Evaluating Inter-rater Reliability of Indicators to Assess Performance of Medicines Management in Health Facilities in Uganda

Evaluating Inter-rater Reliability of Indicators to Assess Performance of Medicines Management in Health Facilities in Uganda

By: Belinda Blick, Stella Nakabugo, Laura F. Garabedian, Morries Seru, Birna Trap
Publication: Journal of Pharmaceutical Policy and PracticeMay 2018, vol. 11, p. 11. DOI: https://doi.org/10.1186/s40545-018-0137-y.



To build capacity in medicines management, the Uganda Ministry of Health introduced a nationwide supervision, performance assessment and recognition strategy (SPARS) in 2012. Medicines management supervisors (MMS) assess performance using 25 indicators to identify problems, focus supervision, and monitor improvement in medicines stock and storage management, ordering and reporting, and prescribing and dispensing. Although the indicators are well-recognized and used internationally, little was known about the reliability of these indicators. An initial assessment of inter-rater reliability (IRR), which measures agreement among raters (i.e., MMS), showed poor IRR; subsequently, we implemented efforts to improve IRR. The aim of this study was to assess IRR for SPARS indicators at two subsequent time points to determine whether IRR increased following efforts to improve reproducibility.

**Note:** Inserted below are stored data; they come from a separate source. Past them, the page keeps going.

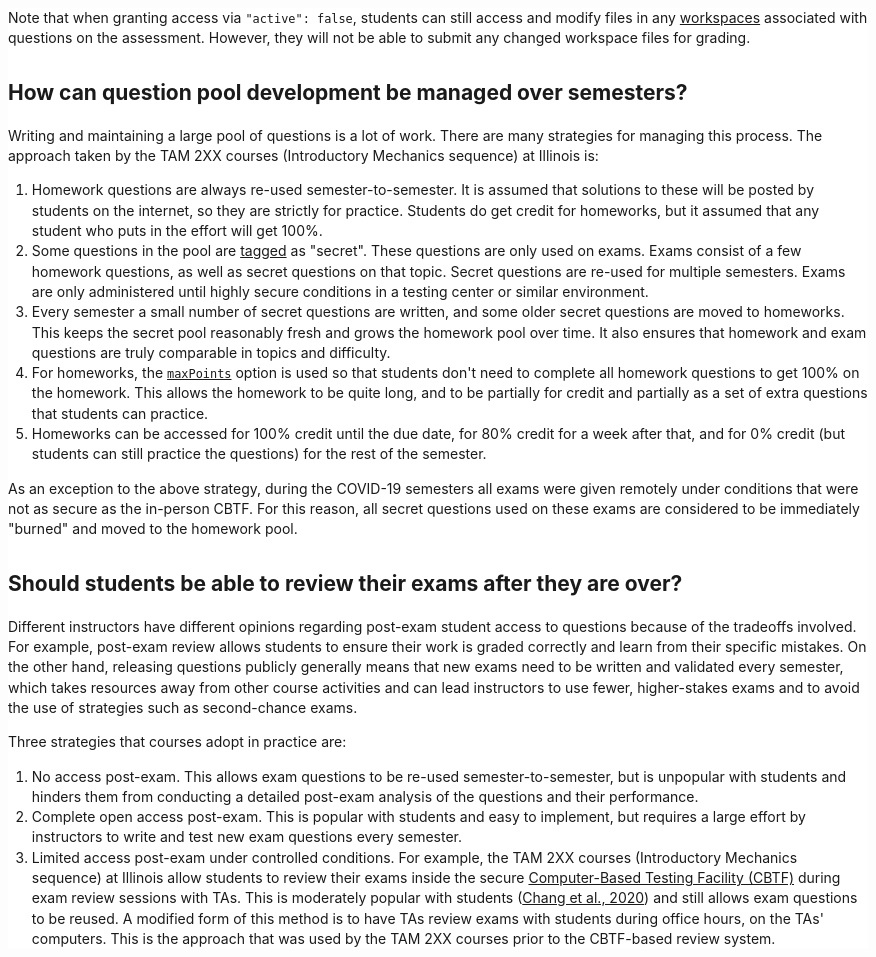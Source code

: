 Note that when granting access via `"active": false`, students can still access and modify files in any [workspaces](workspaces/index.md) associated with questions on the assessment. However, they will not be able to submit any changed workspace files for grading.

## How can question pool development be managed over semesters?

Writing and maintaining a large pool of questions is a lot of work. There are many strategies for managing this process. The approach taken by the TAM 2XX courses (Introductory Mechanics sequence) at Illinois is:

1. Homework questions are always re-used semester-to-semester. It is assumed that solutions to these will be posted by students on the internet, so they are strictly for practice. Students do get credit for homeworks, but it assumed that any student who puts in the effort will get 100%.
2. Some questions in the pool are [tagged](https://prairielearn.readthedocs.io/en/latest/question/#metadata-infojson) as "secret". These questions are only used on exams. Exams consist of a few homework questions, as well as secret questions on that topic. Secret questions are re-used for multiple semesters. Exams are only administered until highly secure conditions in a testing center or similar environment.
3. Every semester a small number of secret questions are written, and some older secret questions are moved to homeworks. This keeps the secret pool reasonably fresh and grows the homework pool over time. It also ensures that homework and exam questions are truly comparable in topics and difficulty.
4. For homeworks, the [`maxPoints`](https://prairielearn.readthedocs.io/en/latest/assessment/#question-specification) option is used so that students don't need to complete all homework questions to get 100% on the homework. This allows the homework to be quite long, and to be partially for credit and partially as a set of extra questions that students can practice.
5. Homeworks can be accessed for 100% credit until the due date, for 80% credit for a week after that, and for 0% credit (but students can still practice the questions) for the rest of the semester.

As an exception to the above strategy, during the COVID-19 semesters all exams were given remotely under conditions that were not as secure as the in-person CBTF. For this reason, all secret questions used on these exams are considered to be immediately "burned" and moved to the homework pool.

## Should students be able to review their exams after they are over?

Different instructors have different opinions regarding post-exam student access to questions because of the tradeoffs involved. For example, post-exam review allows students to ensure their work is graded correctly and learn from their specific mistakes. On the other hand, releasing questions publicly generally means that new exams need to be written and validated every semester, which takes resources away from other course activities and can lead instructors to use fewer, higher-stakes exams and to avoid the use of strategies such as second-chance exams.

Three strategies that courses adopt in practice are:

1. No access post-exam. This allows exam questions to be re-used semester-to-semester, but is unpopular with students and hinders them from conducting a detailed post-exam analysis of the questions and their performance.
2. Complete open access post-exam. This is popular with students and easy to implement, but requires a large effort by instructors to write and test new exam questions every semester.
3. Limited access post-exam under controlled conditions. For example, the TAM 2XX courses (Introductory Mechanics sequence) at Illinois allow students to review their exams inside the secure [Computer-Based Testing Facility (CBTF)](https://cbtf.illinois.edu/) during exam review sessions with TAs. This is moderately popular with students ([Chang et al., 2020](https://doi.org/10.18260/1-2--34321)) and still allows exam questions to be reused. A modified form of this method is to have TAs review exams with students during office hours, on the TAs' computers. This is the approach that was used by the TAM 2XX courses prior to the CBTF-based review system.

IRR was assessed in 2011 and again after efforts to improve IRR in 2012 and 2013. Efforts included targeted training, providing detailed guidelines and job aids, and refining indicator definitions and response categories. In the assessments, teams of three MMS measured 24 SPARS indicators in 26 facilities. We calculated IRR as a team agreement score (i.e., percent of the MMS teams in which all three MMS had the same score). Two sample tests for proportions were used to compare IRR scores for each indicator, domain, and overall for the initial assessment and the following two assessments. We also compared the IRR scores for indicators classified as simple (binary) versus complex (multi-component). Logistic regression was used to identify supervisor group characteristics associated with domain-specific and overall IRR scores.


Initially only five (21%) indicators had acceptable reproducibility, defined as an IRR score ≥ 75%. At the initial assessment, prescribing quality indicators had the lowest and stock management indicators had the highest IRR. By the third IRR assessment, 12 (50%) indicators had acceptable reproducibility, and the overall IRR score improved from 57% to 72%. The IRR of simple indicators was consistently higher than that of complex indicators in the three assessment periods. We found no correlation between IRR scores and MMS experience or professional background.


Assessments of indicator reproducibility are needed to improve IRR. Using simple indicators is recommended.